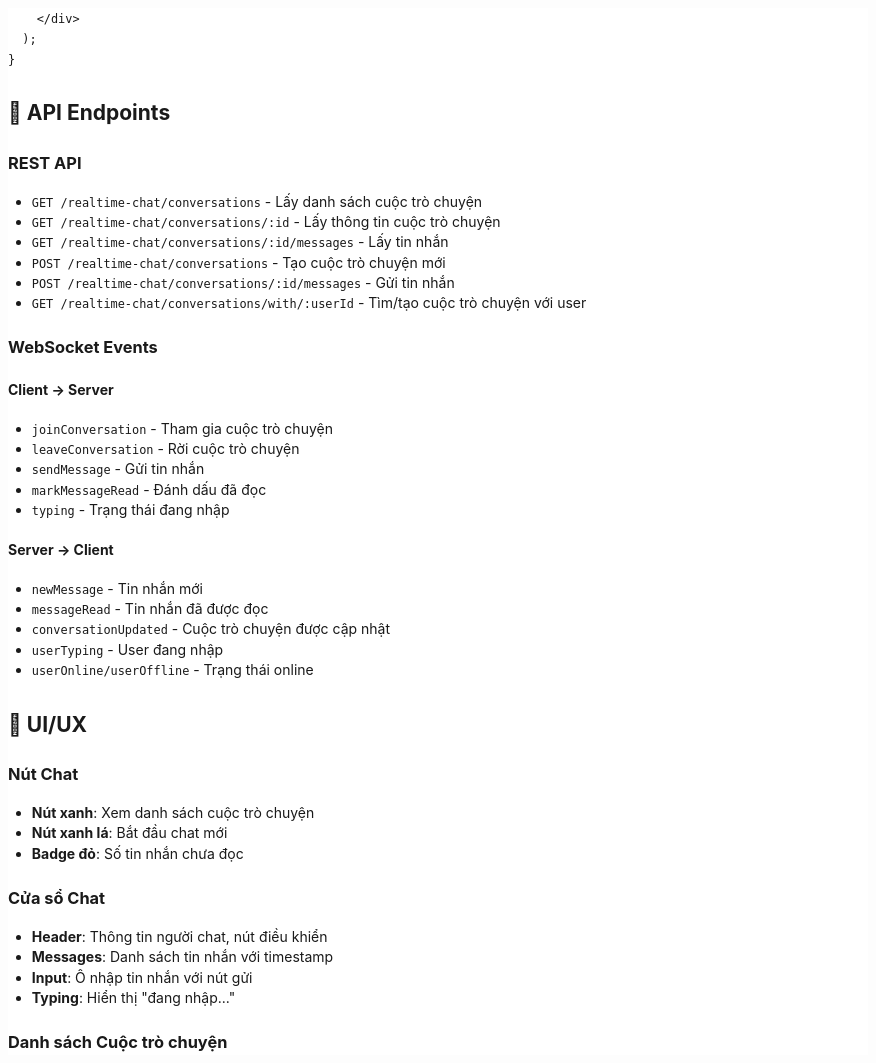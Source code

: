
 ```tsx
    </div>
  );
}
```

## 🔧 API Endpoints

### REST API

- `GET /realtime-chat/conversations` - Lấy danh sách cuộc trò chuyện
- `GET /realtime-chat/conversations/:id` - Lấy thông tin cuộc trò chuyện
- `GET /realtime-chat/conversations/:id/messages` - Lấy tin nhắn
- `POST /realtime-chat/conversations` - Tạo cuộc trò chuyện mới
- `POST /realtime-chat/conversations/:id/messages` - Gửi tin nhắn
- `GET /realtime-chat/conversations/with/:userId` - Tìm/tạo cuộc trò chuyện với user

### WebSocket Events

#### Client → Server

- `joinConversation` - Tham gia cuộc trò chuyện
- `leaveConversation` - Rời cuộc trò chuyện
- `sendMessage` - Gửi tin nhắn
- `markMessageRead` - Đánh dấu đã đọc
- `typing` - Trạng thái đang nhập

#### Server → Client

- `newMessage` - Tin nhắn mới
- `messageRead` - Tin nhắn đã được đọc
- `conversationUpdated` - Cuộc trò chuyện được cập nhật
- `userTyping` - User đang nhập
- `userOnline/userOffline` - Trạng thái online

## 🎨 UI/UX

### Nút Chat

- **Nút xanh**: Xem danh sách cuộc trò chuyện
- **Nút xanh lá**: Bắt đầu chat mới
- **Badge đỏ**: Số tin nhắn chưa đọc

### Cửa sổ Chat

- **Header**: Thông tin người chat, nút điều khiển
- **Messages**: Danh sách tin nhắn với timestamp
- **Input**: Ô nhập tin nhắn với nút gửi
- **Typing**: Hiển thị "đang nhập..."

### Danh sách Cuộc trò chuyện
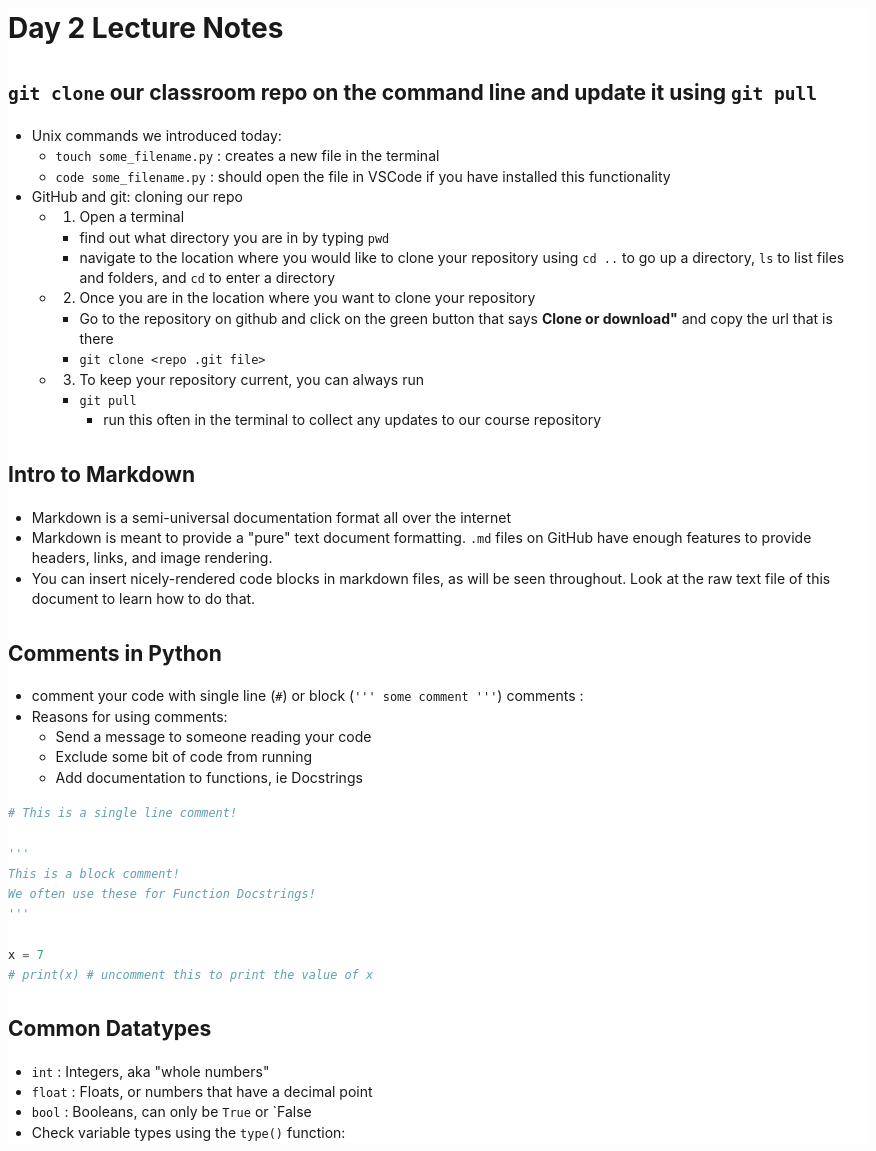# Day 2 Lecture Notes

## `git clone` our classroom repo on the command line and update it using `git pull`
* Unix commands we introduced today:
    * `touch some_filename.py` : creates a new file in the terminal
    * `code some_filename.py` : should open the file in VSCode if you have installed this functionality
* GitHub and git: cloning our repo
    * 1. Open a terminal
        * find out what directory you are in by typing `pwd`
        * navigate to the location where you would like to clone your repository using `cd ..` to go up a directory, `ls` to list files and folders,  and `cd` to enter a directory
    * 2. Once you are in the location where you want to clone your repository
        * Go to the repository on github and click on the green button that says **Clone or download"** and copy the url that is there
        * `git clone <repo .git file>`
    * 3. To keep your repository current, you can always run
        * `git pull`
            * run this often in the terminal to collect any updates to our course repository


## Intro to Markdown
* Markdown is a semi-universal documentation format all over the internet
* Markdown is meant to provide a "pure" text document formatting. `.md` files on GitHub have enough features to provide headers, links, and image rendering.
* You can insert nicely-rendered code blocks in markdown files, as will be seen throughout. Look at the raw text file of this document to learn how to do that.


## Comments in Python
* comment your code with single line (`#`) or block (`''' some comment '''`) comments :
* Reasons for using comments:
    * Send a message to someone reading your code
    * Exclude some bit of code from running
    * Add documentation to functions, ie Docstrings

```python
# This is a single line comment!

'''
This is a block comment! 
We often use these for Function Docstrings!
'''

x = 7
# print(x) # uncomment this to print the value of x
```


## Common Datatypes
* `int` : Integers, aka "whole numbers"
* `float` : Floats, or numbers that have a decimal point
* `bool` : Booleans, can only be `True` or `False
* Check variable types using the `type()` function:
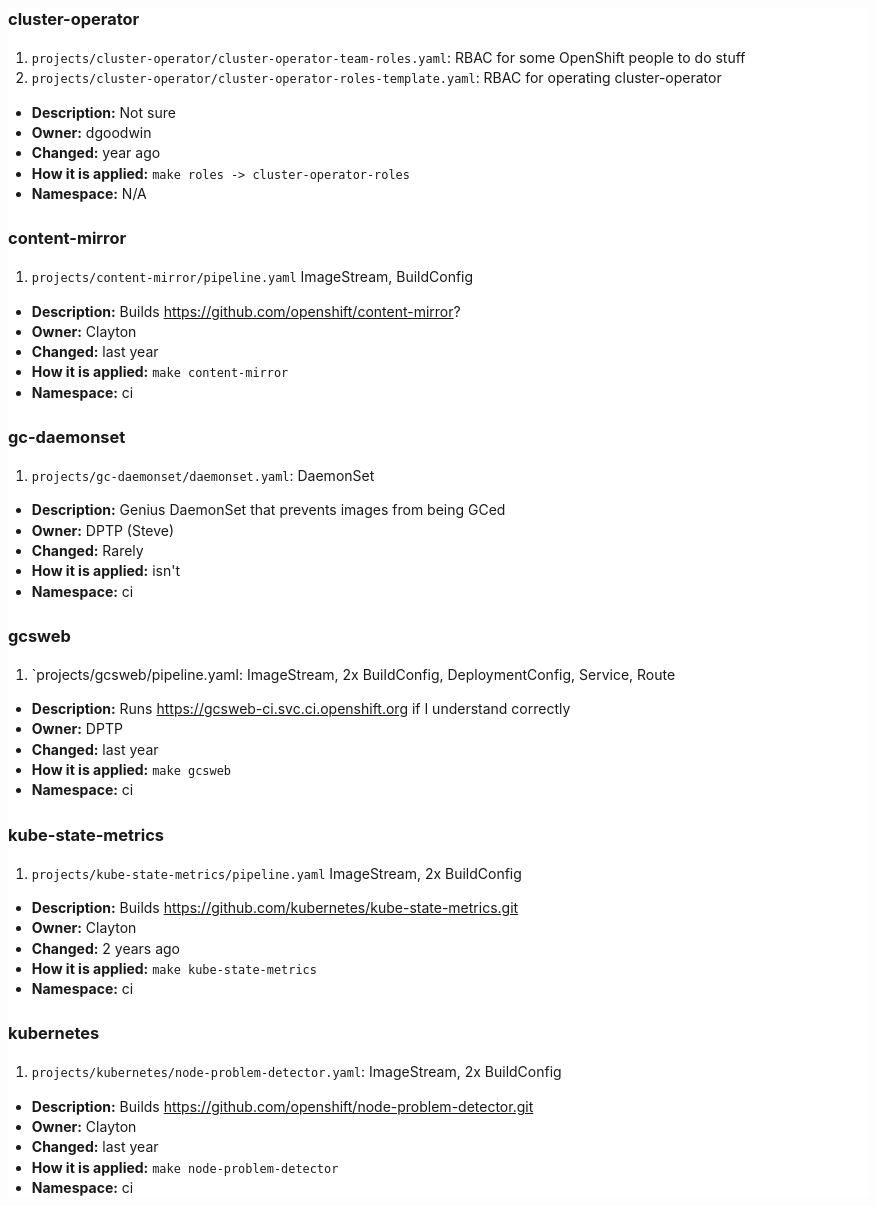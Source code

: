 ### cluster-operator
1. `projects/cluster-operator/cluster-operator-team-roles.yaml`: RBAC for some OpenShift people to do stuff
2. `projects/cluster-operator/cluster-operator-roles-template.yaml`: RBAC for operating cluster-operator

- **Description:** Not sure
- **Owner:** dgoodwin
- **Changed:** year ago
- **How it is applied:** `make roles -> cluster-operator-roles`
- **Namespace:** N/A

### content-mirror
1. `projects/content-mirror/pipeline.yaml` ImageStream, BuildConfig

- **Description:** Builds https://github.com/openshift/content-mirror?
- **Owner:** Clayton
- **Changed:** last year
- **How it is applied:** `make content-mirror`
- **Namespace:** ci

### gc-daemonset
1. `projects/gc-daemonset/daemonset.yaml`: DaemonSet

- **Description:** Genius DaemonSet that prevents images from being GCed
- **Owner:** DPTP (Steve)
- **Changed:** Rarely
- **How it is applied:** isn't
- **Namespace:** ci

### gcsweb
1. `projects/gcsweb/pipeline.yaml: ImageStream, 2x BuildConfig, DeploymentConfig, Service, Route

- **Description:** Runs https://gcsweb-ci.svc.ci.openshift.org if I understand correctly
- **Owner:** DPTP
- **Changed:** last year
- **How it is applied:** `make gcsweb`
- **Namespace:** ci

### kube-state-metrics
1. `projects/kube-state-metrics/pipeline.yaml` ImageStream, 2x BuildConfig

- **Description:** Builds https://github.com/kubernetes/kube-state-metrics.git
- **Owner:** Clayton
- **Changed:** 2 years ago
- **How it is applied:** `make kube-state-metrics`
- **Namespace:** ci

### kubernetes
1. `projects/kubernetes/node-problem-detector.yaml`: ImageStream, 2x BuildConfig

- **Description:** Builds https://github.com/openshift/node-problem-detector.git
- **Owner:** Clayton
- **Changed:** last year
- **How it is applied:** `make node-problem-detector`
- **Namespace:** ci
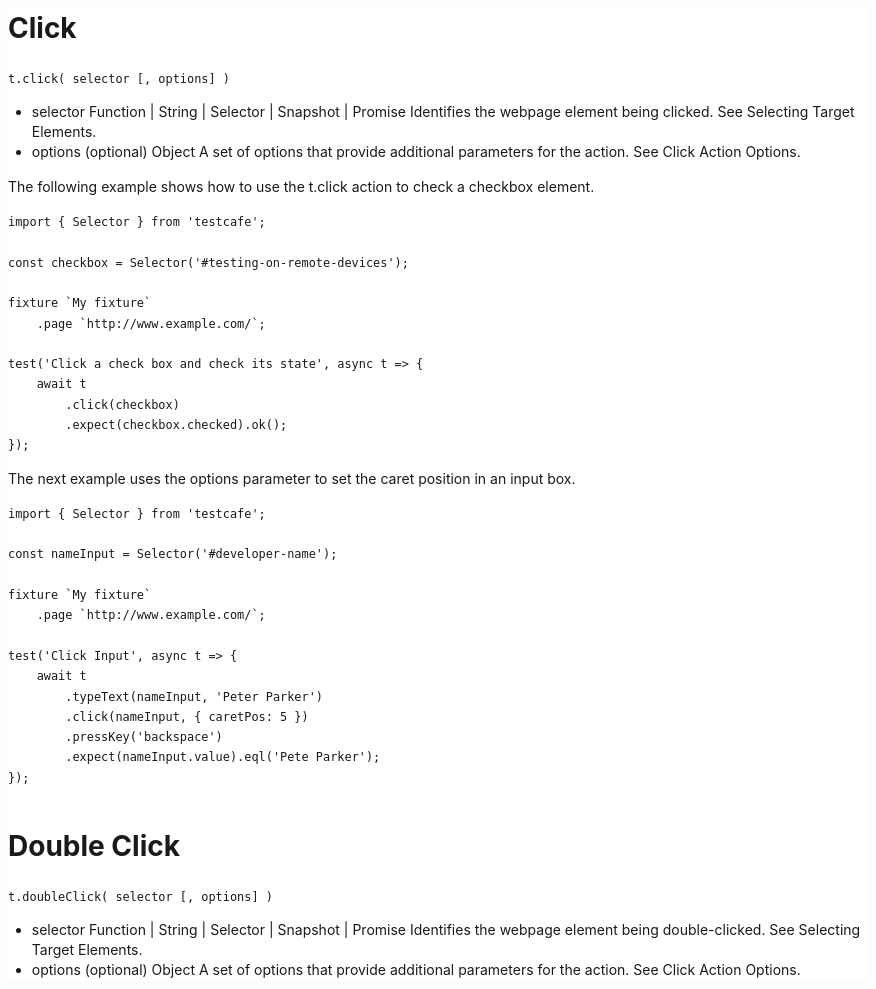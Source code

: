 # Click
```
t.click( selector [, options] )
```
- selector	Function | String | Selector | Snapshot | Promise	Identifies the webpage element being clicked. See Selecting Target Elements.
- options (optional)	Object	A set of options that provide additional parameters for the action. See Click Action Options.

The following example shows how to use the t.click action to check a checkbox element.
```
import { Selector } from 'testcafe';

const checkbox = Selector('#testing-on-remote-devices');

fixture `My fixture`
    .page `http://www.example.com/`;

test('Click a check box and check its state', async t => {
    await t
        .click(checkbox)
        .expect(checkbox.checked).ok();
});
```

The next example uses the options parameter to set the caret position in an input box.
```
import { Selector } from 'testcafe';

const nameInput = Selector('#developer-name');

fixture `My fixture`
    .page `http://www.example.com/`;

test('Click Input', async t => {
    await t
        .typeText(nameInput, 'Peter Parker')
        .click(nameInput, { caretPos: 5 })
        .pressKey('backspace')
        .expect(nameInput.value).eql('Pete Parker');
});
```

# Double Click
```
t.doubleClick( selector [, options] )
```
- selector	Function | String | Selector | Snapshot | Promise	Identifies the webpage element being double-clicked. See Selecting Target Elements.
- options (optional)	Object	A set of options that provide additional parameters for the action. See Click Action Options.
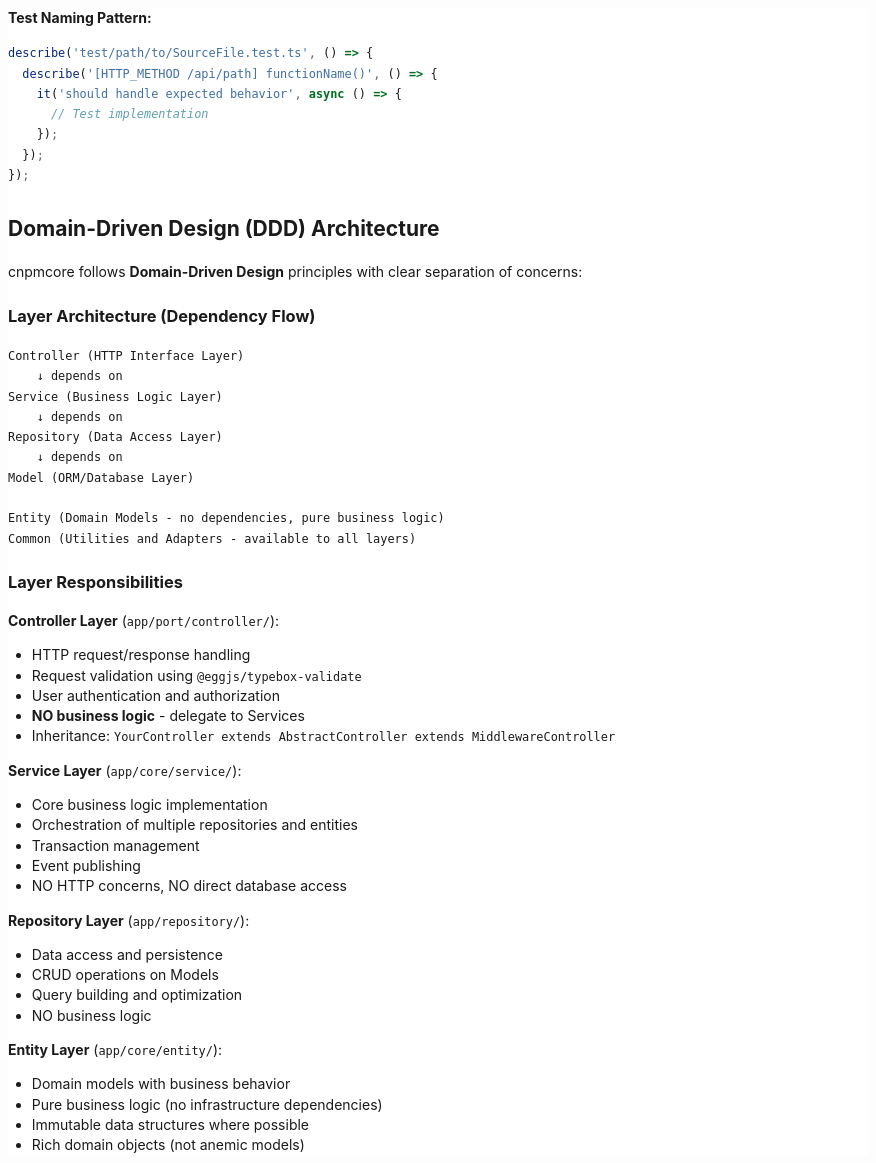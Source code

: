 **Test Naming Pattern:**
```typescript
describe('test/path/to/SourceFile.test.ts', () => {
  describe('[HTTP_METHOD /api/path] functionName()', () => {
    it('should handle expected behavior', async () => {
      // Test implementation
    });
  });
});
```

## Domain-Driven Design (DDD) Architecture

cnpmcore follows **Domain-Driven Design** principles with clear separation of concerns:

### Layer Architecture (Dependency Flow)

```
Controller (HTTP Interface Layer)
    ↓ depends on
Service (Business Logic Layer)
    ↓ depends on
Repository (Data Access Layer)
    ↓ depends on
Model (ORM/Database Layer)

Entity (Domain Models - no dependencies, pure business logic)
Common (Utilities and Adapters - available to all layers)
```

### Layer Responsibilities

**Controller Layer** (`app/port/controller/`):
- HTTP request/response handling
- Request validation using `@eggjs/typebox-validate`
- User authentication and authorization
- **NO business logic** - delegate to Services
- Inheritance: `YourController extends AbstractController extends MiddlewareController`

**Service Layer** (`app/core/service/`):
- Core business logic implementation
- Orchestration of multiple repositories and entities
- Transaction management
- Event publishing
- NO HTTP concerns, NO direct database access

**Repository Layer** (`app/repository/`):
- Data access and persistence
- CRUD operations on Models
- Query building and optimization
- NO business logic

**Entity Layer** (`app/core/entity/`):
- Domain models with business behavior
- Pure business logic (no infrastructure dependencies)
- Immutable data structures where possible
- Rich domain objects (not anemic models)
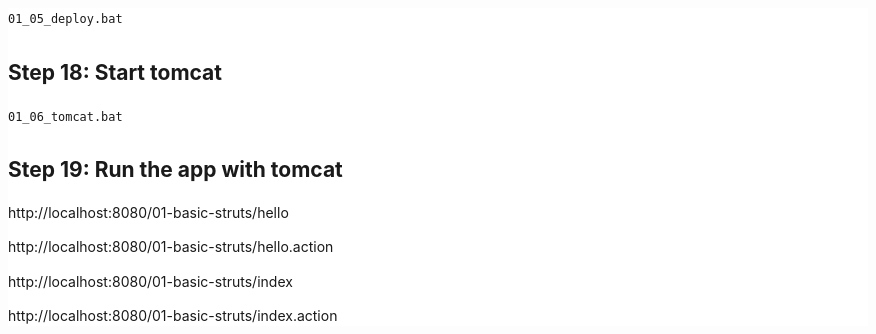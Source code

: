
 ```dos
01_05_deploy.bat
```

## Step 18: Start tomcat

```dos
01_06_tomcat.bat
```

## Step 19: Run the app with tomcat

http://localhost:8080/01-basic-struts/hello

http://localhost:8080/01-basic-struts/hello.action

http://localhost:8080/01-basic-struts/index

http://localhost:8080/01-basic-struts/index.action


[def]: #section-1-hello-struts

——————————

Instructions to follow:
What is needed is an exact copy of the lines from the start of the listing above through the line that holds "- **Messages**: Danh", with the pictures left out.

Answer box:
Source code

:
 ```tsx
    </div>
  );
}
```

## 🔧 API Endpoints

### REST API

- `GET /realtime-chat/conversations` - Lấy danh sách cuộc trò chuyện
- `GET /realtime-chat/conversations/:id` - Lấy thông tin cuộc trò chuyện
- `GET /realtime-chat/conversations/:id/messages` - Lấy tin nhắn
- `POST /realtime-chat/conversations` - Tạo cuộc trò chuyện mới
- `POST /realtime-chat/conversations/:id/messages` - Gửi tin nhắn
- `GET /realtime-chat/conversations/with/:userId` - Tìm/tạo cuộc trò chuyện với user

### WebSocket Events

#### Client → Server

- `joinConversation` - Tham gia cuộc trò chuyện
- `leaveConversation` - Rời cuộc trò chuyện
- `sendMessage` - Gửi tin nhắn
- `markMessageRead` - Đánh dấu đã đọc
- `typing` - Trạng thái đang nhập

#### Server → Client

- `newMessage` - Tin nhắn mới
- `messageRead` - Tin nhắn đã được đọc
- `conversationUpdated` - Cuộc trò chuyện được cập nhật
- `userTyping` - User đang nhập
- `userOnline/userOffline` - Trạng thái online

## 🎨 UI/UX

### Nút Chat

- **Nút xanh**: Xem danh sách cuộc trò chuyện
- **Nút xanh lá**: Bắt đầu chat mới
- **Badge đỏ**: Số tin nhắn chưa đọc

### Cửa sổ Chat

- **Header**: Thông tin người chat, nút điều khiển
- **Messages**: Danh sách tin nhắn với timestamp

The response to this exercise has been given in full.